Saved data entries
_ _ _ _ _

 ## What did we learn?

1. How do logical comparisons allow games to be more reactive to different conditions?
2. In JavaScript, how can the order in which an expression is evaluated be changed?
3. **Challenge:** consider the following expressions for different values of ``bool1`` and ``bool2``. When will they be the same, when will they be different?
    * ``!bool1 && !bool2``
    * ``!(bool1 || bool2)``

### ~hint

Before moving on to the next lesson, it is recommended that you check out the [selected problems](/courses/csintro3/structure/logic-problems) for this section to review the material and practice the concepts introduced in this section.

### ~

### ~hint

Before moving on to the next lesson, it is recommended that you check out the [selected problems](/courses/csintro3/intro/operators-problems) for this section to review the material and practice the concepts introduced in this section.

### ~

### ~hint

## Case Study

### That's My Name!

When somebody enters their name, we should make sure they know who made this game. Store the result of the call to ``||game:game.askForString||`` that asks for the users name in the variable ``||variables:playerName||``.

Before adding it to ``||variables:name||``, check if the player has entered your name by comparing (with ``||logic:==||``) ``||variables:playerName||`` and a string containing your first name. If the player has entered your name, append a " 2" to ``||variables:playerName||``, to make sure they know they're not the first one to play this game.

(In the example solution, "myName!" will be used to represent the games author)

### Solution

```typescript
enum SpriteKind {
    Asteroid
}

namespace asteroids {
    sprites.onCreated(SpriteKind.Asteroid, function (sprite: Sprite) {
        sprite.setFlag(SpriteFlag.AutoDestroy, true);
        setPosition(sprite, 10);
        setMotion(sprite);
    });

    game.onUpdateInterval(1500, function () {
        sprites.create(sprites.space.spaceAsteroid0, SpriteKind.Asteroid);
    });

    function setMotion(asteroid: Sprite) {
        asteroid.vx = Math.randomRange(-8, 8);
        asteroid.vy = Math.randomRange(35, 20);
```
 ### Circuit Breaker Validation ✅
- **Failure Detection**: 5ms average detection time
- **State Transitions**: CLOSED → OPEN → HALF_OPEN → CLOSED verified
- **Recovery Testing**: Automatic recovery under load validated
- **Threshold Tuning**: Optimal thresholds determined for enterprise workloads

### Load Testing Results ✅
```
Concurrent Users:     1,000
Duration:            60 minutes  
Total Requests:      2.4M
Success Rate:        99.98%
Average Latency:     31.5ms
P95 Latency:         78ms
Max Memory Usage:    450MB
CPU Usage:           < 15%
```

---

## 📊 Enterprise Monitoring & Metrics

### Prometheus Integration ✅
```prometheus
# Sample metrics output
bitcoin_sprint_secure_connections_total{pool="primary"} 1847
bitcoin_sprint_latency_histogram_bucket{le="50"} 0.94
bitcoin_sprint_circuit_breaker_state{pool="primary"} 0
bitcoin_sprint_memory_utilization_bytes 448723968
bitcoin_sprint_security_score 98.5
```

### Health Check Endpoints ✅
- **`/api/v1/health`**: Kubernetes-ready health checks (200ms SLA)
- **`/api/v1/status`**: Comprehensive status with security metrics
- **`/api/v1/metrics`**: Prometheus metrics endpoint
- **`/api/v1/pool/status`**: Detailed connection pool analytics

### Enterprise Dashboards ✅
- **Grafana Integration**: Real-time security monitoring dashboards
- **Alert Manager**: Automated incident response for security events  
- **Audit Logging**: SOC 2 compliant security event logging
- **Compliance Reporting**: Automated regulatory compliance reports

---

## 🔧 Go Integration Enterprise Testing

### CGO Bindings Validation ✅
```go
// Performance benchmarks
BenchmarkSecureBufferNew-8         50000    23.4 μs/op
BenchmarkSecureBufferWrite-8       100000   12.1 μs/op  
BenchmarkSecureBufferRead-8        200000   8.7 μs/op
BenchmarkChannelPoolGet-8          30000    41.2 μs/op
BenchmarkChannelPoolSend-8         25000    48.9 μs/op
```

_ _ _ _ _

**WORK ORDER**
Give the entries again, every one of them exactly.

**WRITTEN REPLY**
 ## What did we learn?

1. How do logical comparisons allow games to be more reactive to different conditions?
2. In JavaScript, how can the order in which an expression is evaluated be changed?
3. **Challenge:** consider the following expressions for different values of ``bool1`` and ``bool2``. When will they be the same, when will they be different?
    * ``!bool1 && !bool2``
    * ``!(bool1 || bool2)``

### ~hint

Before moving on to the next lesson, it is recommended that you check out the [selected problems](/courses/csintro3/structure/logic-problems) for this section to review the material and practice the concepts introduced in this section.

### ~

### ~hint

Before moving on to the next lesson, it is recommended that you check out the [selected problems](/courses/csintro3/intro/operators-problems) for this section to review the material and practice the concepts introduced in this section.

### ~

### ~hint

## Case Study

### That's My Name!

When somebody enters their name, we should make sure they know who made this game. Store the result of the call to ``||game:game.askForString||`` that asks for the users name in the variable ``||variables:playerName||``.

Before adding it to ``||variables:name||``, check if the player has entered your name by comparing (with ``||logic:==||``) ``||variables:playerName||`` and a string containing your first name. If the player has entered your name, append a " 2" to ``||variables:playerName||``, to make sure they know they're not the first one to play this game.

(In the example solution, "myName!" will be used to represent the games author)

### Solution

```typescript
enum SpriteKind {
    Asteroid
}

namespace asteroids {
    sprites.onCreated(SpriteKind.Asteroid, function (sprite: Sprite) {
        sprite.setFlag(SpriteFlag.AutoDestroy, true);
        setPosition(sprite, 10);
        setMotion(sprite);
    });

    game.onUpdateInterval(1500, function () {
        sprites.create(sprites.space.spaceAsteroid0, SpriteKind.Asteroid);
    });

    function setMotion(asteroid: Sprite) {
        asteroid.vx = Math.randomRange(-8, 8);
        asteroid.vy = Math.randomRange(35, 20);
```
 ### Circuit Breaker Validation ✅
- **Failure Detection**: 5ms average detection time
- **State Transitions**: CLOSED → OPEN → HALF_OPEN → CLOSED verified
- **Recovery Testing**: Automatic recovery under load validated
- **Threshold Tuning**: Optimal thresholds determined for enterprise workloads

### Load Testing Results ✅
```
Concurrent Users:     1,000
Duration:            60 minutes  
Total Requests:      2.4M
Success Rate:        99.98%
Average Latency:     31.5ms
P95 Latency:         78ms
Max Memory Usage:    450MB
CPU Usage:           < 15%
```

---

## 📊 Enterprise Monitoring & Metrics

### Prometheus Integration ✅
```prometheus
# Sample metrics output
bitcoin_sprint_secure_connections_total{pool="primary"} 1847
bitcoin_sprint_latency_histogram_bucket{le="50"} 0.94
bitcoin_sprint_circuit_breaker_state{pool="primary"} 0
bitcoin_sprint_memory_utilization_bytes 448723968
bitcoin_sprint_security_score 98.5
```

### Health Check Endpoints ✅
- **`/api/v1/health`**: Kubernetes-ready health checks (200ms SLA)
- **`/api/v1/status`**: Comprehensive status with security metrics
- **`/api/v1/metrics`**: Prometheus metrics endpoint
- **`/api/v1/pool/status`**: Detailed connection pool analytics

### Enterprise Dashboards ✅
- **Grafana Integration**: Real-time security monitoring dashboards
- **Alert Manager**: Automated incident response for security events  
- **Audit Logging**: SOC 2 compliant security event logging
- **Compliance Reporting**: Automated regulatory compliance reports

---

## 🔧 Go Integration Enterprise Testing

### CGO Bindings Validation ✅
```go
// Performance benchmarks
BenchmarkSecureBufferNew-8         50000    23.4 μs/op
BenchmarkSecureBufferWrite-8       100000   12.1 μs/op  
BenchmarkSecureBufferRead-8        200000   8.7 μs/op
BenchmarkChannelPoolGet-8          30000    41.2 μs/op
BenchmarkChannelPoolSend-8         25000    48.9 μs/op
```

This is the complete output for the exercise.